### Record set
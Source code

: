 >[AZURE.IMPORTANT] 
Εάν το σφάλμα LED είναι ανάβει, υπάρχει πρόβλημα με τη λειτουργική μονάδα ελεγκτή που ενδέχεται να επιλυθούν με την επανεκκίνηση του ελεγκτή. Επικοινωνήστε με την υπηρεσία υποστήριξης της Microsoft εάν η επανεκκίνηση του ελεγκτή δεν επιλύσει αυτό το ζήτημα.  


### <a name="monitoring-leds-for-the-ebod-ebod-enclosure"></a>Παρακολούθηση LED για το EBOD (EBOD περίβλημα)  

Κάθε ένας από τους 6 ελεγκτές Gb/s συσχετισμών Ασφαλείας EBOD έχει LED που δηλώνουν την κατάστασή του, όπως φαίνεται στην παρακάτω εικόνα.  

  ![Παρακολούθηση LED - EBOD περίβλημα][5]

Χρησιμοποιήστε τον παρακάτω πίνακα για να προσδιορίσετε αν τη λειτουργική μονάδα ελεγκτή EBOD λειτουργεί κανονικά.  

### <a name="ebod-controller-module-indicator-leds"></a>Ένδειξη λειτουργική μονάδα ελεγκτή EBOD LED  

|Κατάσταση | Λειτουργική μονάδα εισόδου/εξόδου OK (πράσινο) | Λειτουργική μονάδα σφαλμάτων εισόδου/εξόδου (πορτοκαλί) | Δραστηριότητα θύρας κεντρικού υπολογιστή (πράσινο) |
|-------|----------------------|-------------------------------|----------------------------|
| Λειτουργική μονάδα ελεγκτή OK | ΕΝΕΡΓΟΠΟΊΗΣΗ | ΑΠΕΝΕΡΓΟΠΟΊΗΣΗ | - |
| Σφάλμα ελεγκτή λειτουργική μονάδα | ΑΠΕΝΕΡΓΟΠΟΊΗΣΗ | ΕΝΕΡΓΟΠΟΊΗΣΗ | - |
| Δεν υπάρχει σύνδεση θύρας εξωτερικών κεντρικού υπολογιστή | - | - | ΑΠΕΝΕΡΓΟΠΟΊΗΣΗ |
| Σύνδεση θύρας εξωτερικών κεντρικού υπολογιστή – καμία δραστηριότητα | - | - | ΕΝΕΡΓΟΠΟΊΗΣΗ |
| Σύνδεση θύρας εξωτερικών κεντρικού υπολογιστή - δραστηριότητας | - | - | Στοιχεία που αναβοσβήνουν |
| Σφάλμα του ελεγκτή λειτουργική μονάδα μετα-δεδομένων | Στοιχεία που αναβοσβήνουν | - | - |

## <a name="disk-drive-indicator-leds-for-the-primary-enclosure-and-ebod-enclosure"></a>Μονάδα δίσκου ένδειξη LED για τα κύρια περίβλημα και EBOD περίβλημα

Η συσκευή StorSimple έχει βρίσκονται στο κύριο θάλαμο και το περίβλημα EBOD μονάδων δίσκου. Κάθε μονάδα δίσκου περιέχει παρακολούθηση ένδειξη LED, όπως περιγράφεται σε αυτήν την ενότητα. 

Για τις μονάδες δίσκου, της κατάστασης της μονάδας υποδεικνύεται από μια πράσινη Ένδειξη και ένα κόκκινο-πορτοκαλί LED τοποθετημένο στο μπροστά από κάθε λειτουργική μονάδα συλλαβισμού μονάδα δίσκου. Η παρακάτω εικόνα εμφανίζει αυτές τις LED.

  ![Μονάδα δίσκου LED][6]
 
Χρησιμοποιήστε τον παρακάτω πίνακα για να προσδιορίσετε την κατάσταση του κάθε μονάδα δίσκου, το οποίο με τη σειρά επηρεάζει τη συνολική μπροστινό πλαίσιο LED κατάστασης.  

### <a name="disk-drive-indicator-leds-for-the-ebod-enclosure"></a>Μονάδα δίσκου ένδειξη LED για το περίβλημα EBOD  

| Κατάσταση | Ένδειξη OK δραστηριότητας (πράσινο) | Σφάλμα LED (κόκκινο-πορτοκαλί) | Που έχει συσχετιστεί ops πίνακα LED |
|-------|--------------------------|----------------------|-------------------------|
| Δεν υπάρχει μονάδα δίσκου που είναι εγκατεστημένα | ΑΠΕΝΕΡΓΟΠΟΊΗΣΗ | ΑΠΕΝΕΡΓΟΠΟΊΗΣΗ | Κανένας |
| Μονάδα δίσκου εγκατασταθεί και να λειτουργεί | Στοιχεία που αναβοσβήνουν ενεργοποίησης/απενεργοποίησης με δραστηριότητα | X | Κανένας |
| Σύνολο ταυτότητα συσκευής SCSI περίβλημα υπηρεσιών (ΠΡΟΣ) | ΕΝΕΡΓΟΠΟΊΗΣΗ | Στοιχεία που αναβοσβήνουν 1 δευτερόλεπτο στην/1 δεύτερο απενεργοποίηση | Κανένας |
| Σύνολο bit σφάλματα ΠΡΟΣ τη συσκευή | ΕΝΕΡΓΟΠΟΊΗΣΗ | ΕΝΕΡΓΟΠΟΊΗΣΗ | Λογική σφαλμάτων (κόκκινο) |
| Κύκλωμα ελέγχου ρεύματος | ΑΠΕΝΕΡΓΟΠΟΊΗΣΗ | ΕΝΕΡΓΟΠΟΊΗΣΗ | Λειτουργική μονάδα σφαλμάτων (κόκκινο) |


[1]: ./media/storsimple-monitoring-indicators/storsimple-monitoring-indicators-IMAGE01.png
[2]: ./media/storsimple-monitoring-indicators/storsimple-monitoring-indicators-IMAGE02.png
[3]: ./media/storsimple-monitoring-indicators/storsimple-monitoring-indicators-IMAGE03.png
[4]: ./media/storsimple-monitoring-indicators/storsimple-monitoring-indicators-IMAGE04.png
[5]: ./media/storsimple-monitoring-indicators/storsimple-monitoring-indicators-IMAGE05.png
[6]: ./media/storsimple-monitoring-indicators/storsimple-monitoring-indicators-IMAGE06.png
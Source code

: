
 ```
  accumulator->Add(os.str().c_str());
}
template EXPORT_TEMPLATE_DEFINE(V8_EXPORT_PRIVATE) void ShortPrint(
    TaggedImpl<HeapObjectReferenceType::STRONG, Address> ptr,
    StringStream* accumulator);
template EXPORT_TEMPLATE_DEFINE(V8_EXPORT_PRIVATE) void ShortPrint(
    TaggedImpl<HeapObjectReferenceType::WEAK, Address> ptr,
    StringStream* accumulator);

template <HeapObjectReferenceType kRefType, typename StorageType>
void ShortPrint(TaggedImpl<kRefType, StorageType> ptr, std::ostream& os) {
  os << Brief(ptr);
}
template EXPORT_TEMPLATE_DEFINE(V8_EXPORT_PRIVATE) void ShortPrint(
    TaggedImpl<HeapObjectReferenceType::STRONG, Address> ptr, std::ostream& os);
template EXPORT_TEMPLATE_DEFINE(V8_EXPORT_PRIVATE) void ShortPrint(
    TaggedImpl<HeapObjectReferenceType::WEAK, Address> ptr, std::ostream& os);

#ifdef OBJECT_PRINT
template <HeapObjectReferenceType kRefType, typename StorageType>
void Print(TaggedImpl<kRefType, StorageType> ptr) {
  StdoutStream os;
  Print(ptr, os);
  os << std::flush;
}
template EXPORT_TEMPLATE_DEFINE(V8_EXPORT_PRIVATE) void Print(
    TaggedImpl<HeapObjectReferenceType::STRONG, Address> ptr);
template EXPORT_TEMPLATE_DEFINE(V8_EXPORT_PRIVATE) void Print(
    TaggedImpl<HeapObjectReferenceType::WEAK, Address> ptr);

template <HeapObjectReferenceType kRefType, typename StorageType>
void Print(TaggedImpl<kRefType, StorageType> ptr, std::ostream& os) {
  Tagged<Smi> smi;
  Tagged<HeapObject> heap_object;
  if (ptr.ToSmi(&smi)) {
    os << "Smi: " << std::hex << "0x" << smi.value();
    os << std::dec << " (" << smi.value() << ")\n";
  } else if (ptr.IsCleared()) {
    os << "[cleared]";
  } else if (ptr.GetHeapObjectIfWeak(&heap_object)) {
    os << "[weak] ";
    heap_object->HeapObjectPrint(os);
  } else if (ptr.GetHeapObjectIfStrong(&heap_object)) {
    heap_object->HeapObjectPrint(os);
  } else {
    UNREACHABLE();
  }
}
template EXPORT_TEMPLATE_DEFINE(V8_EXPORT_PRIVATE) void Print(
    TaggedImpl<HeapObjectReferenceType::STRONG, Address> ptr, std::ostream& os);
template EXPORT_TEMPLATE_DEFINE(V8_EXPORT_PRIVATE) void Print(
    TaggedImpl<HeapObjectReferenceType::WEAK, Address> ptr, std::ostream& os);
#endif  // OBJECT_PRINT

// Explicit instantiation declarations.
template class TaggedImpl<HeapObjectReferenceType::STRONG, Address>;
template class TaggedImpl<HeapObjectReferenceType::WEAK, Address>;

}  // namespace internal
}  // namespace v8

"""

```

### Task brief
Only the lines from the first line of the records through the line containing "υπολογιστή (πράσινο) |" should be repeated, exactly as they appear.

### Reply
Source code

: >[AZURE.IMPORTANT] 
Εάν το σφάλμα LED είναι ανάβει, υπάρχει πρόβλημα με τη λειτουργική μονάδα ελεγκτή που ενδέχεται να επιλυθούν με την επανεκκίνηση του ελεγκτή. Επικοινωνήστε με την υπηρεσία υποστήριξης της Microsoft εάν η επανεκκίνηση του ελεγκτή δεν επιλύσει αυτό το ζήτημα.  


### <a name="monitoring-leds-for-the-ebod-ebod-enclosure"></a>Παρακολούθηση LED για το EBOD (EBOD περίβλημα)  

Κάθε ένας από τους 6 ελεγκτές Gb/s συσχετισμών Ασφαλείας EBOD έχει LED που δηλώνουν την κατάστασή του, όπως φαίνεται στην παρακάτω εικόνα.  

  ![Παρακολούθηση LED - EBOD περίβλημα][5]

Χρησιμοποιήστε τον παρακάτω πίνακα για να προσδιορίσετε αν τη λειτουργική μονάδα ελεγκτή EBOD λειτουργεί κανονικά.  

### <a name="ebod-controller-module-indicator-leds"></a>Ένδειξη λειτουργική μονάδα ελεγκτή EBOD LED  

|Κατάσταση | Λειτουργική μονάδα εισόδου/εξόδου OK (πράσινο) | Λειτουργική μονάδα σφαλμάτων εισόδου/εξόδου (πορτοκαλί) | Δραστηριότητα θύρας κεντρικού υπολογιστή (πράσινο) |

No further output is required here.